■ **TRY IT**
Report every line of the material that contains the string "htmlspecialchars".

── DATA FOR THIS TASK ──

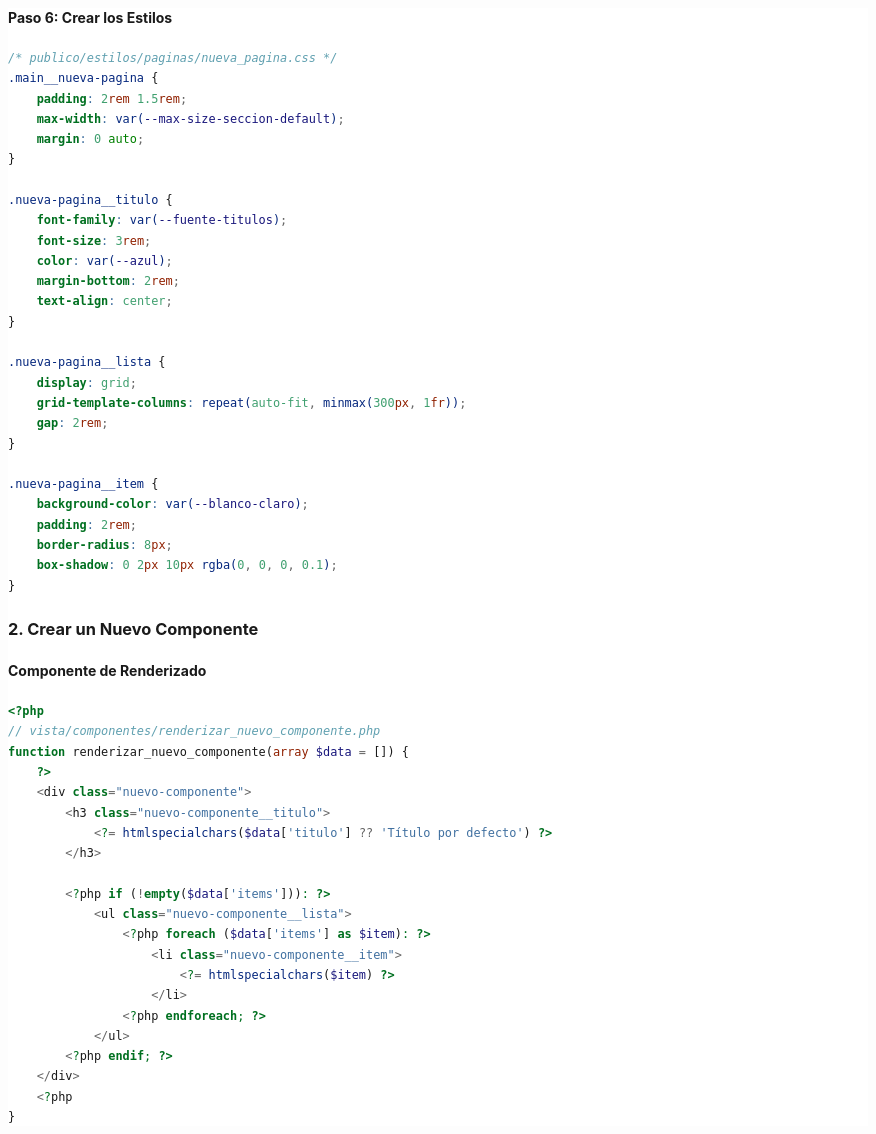 #### Paso 6: Crear los Estilos
```css
/* publico/estilos/paginas/nueva_pagina.css */
.main__nueva-pagina {
    padding: 2rem 1.5rem;
    max-width: var(--max-size-seccion-default);
    margin: 0 auto;
}

.nueva-pagina__titulo {
    font-family: var(--fuente-titulos);
    font-size: 3rem;
    color: var(--azul);
    margin-bottom: 2rem;
    text-align: center;
}

.nueva-pagina__lista {
    display: grid;
    grid-template-columns: repeat(auto-fit, minmax(300px, 1fr));
    gap: 2rem;
}

.nueva-pagina__item {
    background-color: var(--blanco-claro);
    padding: 2rem;
    border-radius: 8px;
    box-shadow: 0 2px 10px rgba(0, 0, 0, 0.1);
}
```

### 2. Crear un Nuevo Componente

#### Componente de Renderizado
```php
<?php
// vista/componentes/renderizar_nuevo_componente.php
function renderizar_nuevo_componente(array $data = []) {
    ?>
    <div class="nuevo-componente">
        <h3 class="nuevo-componente__titulo">
            <?= htmlspecialchars($data['titulo'] ?? 'Título por defecto') ?>
        </h3>
        
        <?php if (!empty($data['items'])): ?>
            <ul class="nuevo-componente__lista">
                <?php foreach ($data['items'] as $item): ?>
                    <li class="nuevo-componente__item">
                        <?= htmlspecialchars($item) ?>
                    </li>
                <?php endforeach; ?>
            </ul>
        <?php endif; ?>
    </div>
    <?php
}
```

───

■ **WRITTEN ANSWER**
            <?= htmlspecialchars($data['titulo'] ?? 'Título por defecto') ?>
                        <?= htmlspecialchars($item) ?>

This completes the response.